Maybe it's me getting old, but it's nice to see things like that every now and then.

3 comments

Having grown up in an area without cardinals, I'm delighted to now live somewhere that has a few of them about in winter. There's a mated pair that keep pretty close together around our house, and they're a delight to watch together.
I grew up in Silicon Valley and had never seen a cardinal in the wild until a couple years ago. Currently in the Midwest and see them in my yard and I love them. My home office has a bay window and there is a bush that backs up to part of it, so I can look into the bush. The cardinals love to go in it and I can watch them from my desk. It really is a delight.

I also love goldfinches. I had a bird feeder that only they can eat from and had so much fun watching them. Plus it made it so I can instantly recognize their calls.

And the tufted titmouse is the cutest regular I see.
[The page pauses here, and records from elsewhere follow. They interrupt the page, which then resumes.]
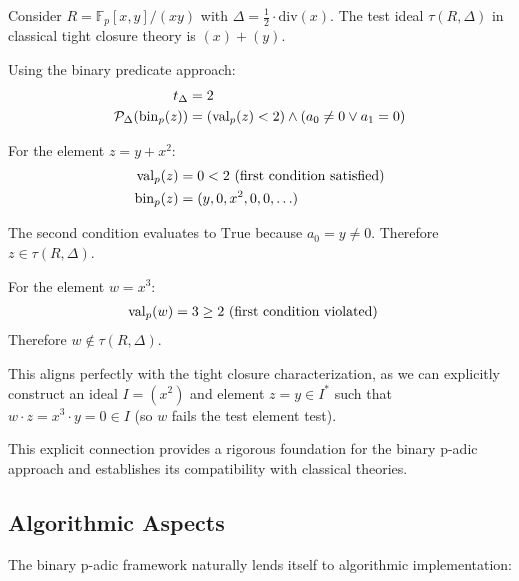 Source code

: \begin{example}\label{ex:tight-closure-test}
Consider $R = \mathbb{F}_p[x,y]/(xy)$ with $\Delta = \frac{1}{2} \cdot \text{div}(x)$. The test ideal $\tau(R,\Delta)$ in classical tight closure theory is $(x) + (y)$.

Using the binary predicate approach:
\begin{align*}
t_\Delta &= 2 \\
\mathcal{P}_\Delta(\operatorname{bin}_p(z)) &= (\operatorname{val}_p(z) < 2) \wedge (a_0 \neq 0 \vee a_1 = 0)
\end{align*}

For the element $z = y + x^2$:
\begin{align*}
\operatorname{val}_p(z) &= 0 < 2 \text{ (first condition satisfied)} \\
\operatorname{bin}_p(z) &= (y, 0, x^2, 0, 0, \ldots) \\
\end{align*}

The second condition evaluates to $\text{True}$ because $a_0 = y \neq 0$. Therefore $z \in \tau(R,\Delta)$.

For the element $w = x^3$:
\begin{align*}
\operatorname{val}_p(w) &= 3 \geq 2 \text{ (first condition violated)}
\end{align*}
Therefore $w \not\in \tau(R,\Delta)$.

This aligns perfectly with the tight closure characterization, as we can explicitly construct an ideal $I = (x^2)$ and element $z = y \in I^*$ such that $w \cdot z = x^3 \cdot y = 0 \in I$ (so $w$ fails the test element test).
\end{example}

This explicit connection provides a rigorous foundation for the binary p-adic approach and establishes its compatibility with classical theories.

\subsection{Algorithmic Aspects}

The binary p-adic framework naturally lends itself to algorithmic implementation:

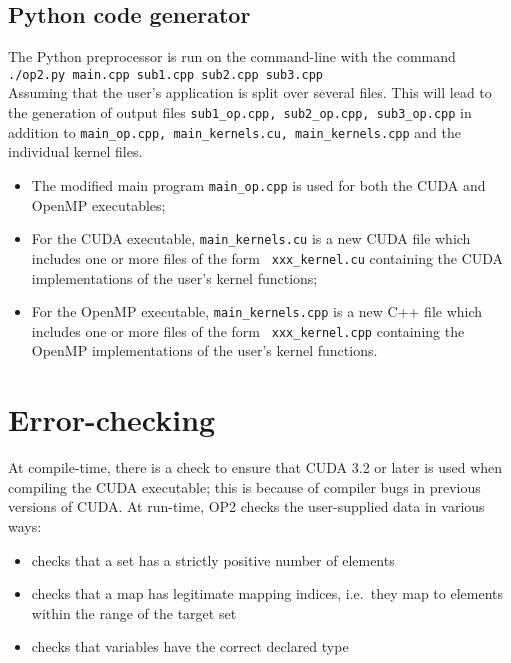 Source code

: \documentclass[11pt]{article}
\begin{document}

\subsection{Python code generator}

The Python preprocessor is run on the command-line with the command\\

{\tt ./op2.py main.cpp sub1.cpp sub2.cpp sub3.cpp}\\

\noindent Assuming that the user's application is split over several files. This will lead to the generation of output
files {\tt sub1\_op.cpp, sub2\_op.cpp, sub3\_op.cpp} in addition to {\tt main\_op.cpp, main\_kernels.cu,
main\_kernels.cpp} and the individual kernel files.

\begin{itemize}
\item
The modified main program {\tt main\_op.cpp} is used for both the CUDA and OpenMP executables;
\item
For the CUDA executable, {\tt main\_kernels.cu} is a new CUDA file which includes one or more files of the form {\tt
xxx\_kernel.cu} containing the CUDA implementations of the user's kernel functions;
\item
For the OpenMP executable, {\tt main\_kernels.cpp} is a new C++ file which includes one or more files of the form {\tt
xxx\_kernel.cpp} containing the OpenMP implementations of the user's kernel functions.
\end{itemize}



\section{Error-checking}

At compile-time, there is a check to ensure that CUDA 3.2 or later is used
when compiling the CUDA executable; this is because of compiler bugs in previous
versions of CUDA. At run-time, OP2 checks the user-supplied data in various ways:
\begin{itemize}
\item
checks that a set has a strictly positive number of elements
\item
checks that a map has legitimate mapping indices,
i.e.~they map to elements within the range of the target set
\item
checks that variables have the correct declared type
\end{itemize}
\end{document}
I always assumed that they lived in Silicon Valley because the sports teams from Stanford are called "Cardinal". But I just looked it up and they're named after the colour, not the bird.
Having some activity in your back yard is definitely worth it, and there's so many people that don't have that because they (have to) live somewhere that's densely urbanized.

I had a very bland back yard (green ivies as walls, some other evergreen ground covering), but my girlfriend moved in two years ago and she's a gardener. We've got a diversity of plants now, the soil is alive again, and there's a popular bird feeder, regularly refilled, hanging on the shed now. We sometimes get a dozen birds flitting about there, who then get interrupted by a pair of magpies.

But, this whole neighbourhood I live in (very middle class, I'm at the outer edge) has been designed to allow for nature, with lots of semi-wild green spaces dotted around and lots of waterways.

We truly are blessed to live in a world with such wonders.